The Red Sox announced today that they have relieved pitching coach Juan Nieves of his duties. Nieves joined the Boston coaching staff prior to the 2013 season and assisted the club’s World Series run in a year in which the team’s pitching staff posted a collective 3.79 ERA. GM Ben Cherington and manager John Farrell spoke to the media on a conference call today to discuss that change, the club’s rotation and a few other notes. Here are some highlights and a bit more on the BoSox…
- The Red Sox have a very small list of replacement candidates for Nieves, Cherington said (Twitter links via WEEI’s Rob Bradford). Boston is considering at least one internal and one external candidate. The primary reason for Nieves’ dismissal was an inability to get through to Boston’s current group of starters, Bradford tweets. Cherington stressed that there was no singular incident that led to the decision to let Nieves go, the Boston Herald’s Scott Lauber tweets. There will be no further changes to the coaching staff, he added (via Bradford).

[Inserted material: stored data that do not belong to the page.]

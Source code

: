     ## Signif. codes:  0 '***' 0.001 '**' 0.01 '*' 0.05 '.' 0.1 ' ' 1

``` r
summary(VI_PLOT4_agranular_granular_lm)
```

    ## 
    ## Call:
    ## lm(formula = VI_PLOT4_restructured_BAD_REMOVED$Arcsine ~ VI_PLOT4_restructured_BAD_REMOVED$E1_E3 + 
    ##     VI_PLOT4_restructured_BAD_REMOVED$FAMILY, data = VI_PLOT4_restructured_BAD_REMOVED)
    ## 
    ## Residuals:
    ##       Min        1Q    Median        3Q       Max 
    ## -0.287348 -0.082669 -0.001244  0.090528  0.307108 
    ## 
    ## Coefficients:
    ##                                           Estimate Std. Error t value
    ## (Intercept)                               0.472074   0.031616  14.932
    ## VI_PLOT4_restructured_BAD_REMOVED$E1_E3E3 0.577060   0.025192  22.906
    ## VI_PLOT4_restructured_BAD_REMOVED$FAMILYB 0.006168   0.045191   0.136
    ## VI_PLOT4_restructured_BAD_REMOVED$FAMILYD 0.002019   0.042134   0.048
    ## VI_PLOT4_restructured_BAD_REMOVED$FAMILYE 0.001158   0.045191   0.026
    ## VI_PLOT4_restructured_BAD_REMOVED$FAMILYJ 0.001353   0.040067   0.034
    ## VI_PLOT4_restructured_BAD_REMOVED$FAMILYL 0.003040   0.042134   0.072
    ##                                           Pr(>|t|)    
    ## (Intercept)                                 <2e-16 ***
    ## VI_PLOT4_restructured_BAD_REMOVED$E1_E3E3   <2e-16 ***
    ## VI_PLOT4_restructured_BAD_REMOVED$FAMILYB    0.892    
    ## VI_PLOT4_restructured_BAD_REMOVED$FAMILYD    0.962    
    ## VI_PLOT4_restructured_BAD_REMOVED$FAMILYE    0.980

- Despite struggles within the rotation, there will be no changes to the starting five, according to Cherington (via the Boston Globe’s Alex Speier). Rick Porcello, Justin Masterson, Wade Miley, Joe Kelly and Clay Buchholz have combined for a 5.54 ERA that is the second-worst rotation ERA in the Majors, with only Colorado’s 5.59 mark coming in above Boston’s starting five.
- Ken Rosenthal of FOX Sports reports that Indians Triple-A pitching coach Carl Willis is a consideration to replace Nieves (Twitter link). Willis, who has formerly served as the Major League pitching coach in Cleveland, worked with Farrell in the Indians organization in the early to mid-2000s, Rosenthal adds in a second tweet. Willis was also the Mariners’ pitching coach as recently as 2013.

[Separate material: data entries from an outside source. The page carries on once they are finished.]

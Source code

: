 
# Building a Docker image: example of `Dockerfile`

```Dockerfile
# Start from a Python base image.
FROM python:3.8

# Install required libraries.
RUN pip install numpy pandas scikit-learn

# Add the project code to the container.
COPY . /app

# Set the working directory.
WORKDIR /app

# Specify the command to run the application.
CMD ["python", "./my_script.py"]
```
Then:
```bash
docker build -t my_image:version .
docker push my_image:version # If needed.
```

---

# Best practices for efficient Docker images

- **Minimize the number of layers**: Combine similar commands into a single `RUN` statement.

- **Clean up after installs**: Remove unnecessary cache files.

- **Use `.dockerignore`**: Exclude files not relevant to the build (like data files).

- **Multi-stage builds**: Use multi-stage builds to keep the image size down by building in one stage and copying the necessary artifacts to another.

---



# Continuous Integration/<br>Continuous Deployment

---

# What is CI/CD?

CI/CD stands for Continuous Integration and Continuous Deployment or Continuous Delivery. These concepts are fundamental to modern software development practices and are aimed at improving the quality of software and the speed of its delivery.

- Jarrod Saltalamacchia spoke with Bradford yesterday and told him that he “was definitely hoping to come back” to Boston after initially learning that the Marlins had designated him for assignment. However, Saltalamacchia was told that he’d have to search elsewhere for employment, and he tells Bradford that he understands the Sox’ decision in wanting to give Blake Swihart a chance behind the plate. “I can completely respect that,” said Saltalamacchia, in regards to Swihart. “As a player you appreciate something like that, when a team has a homegrown, young guy they want to give an opportunity to. That’s what every player hopes for and wants, that opportunity to prove himself.”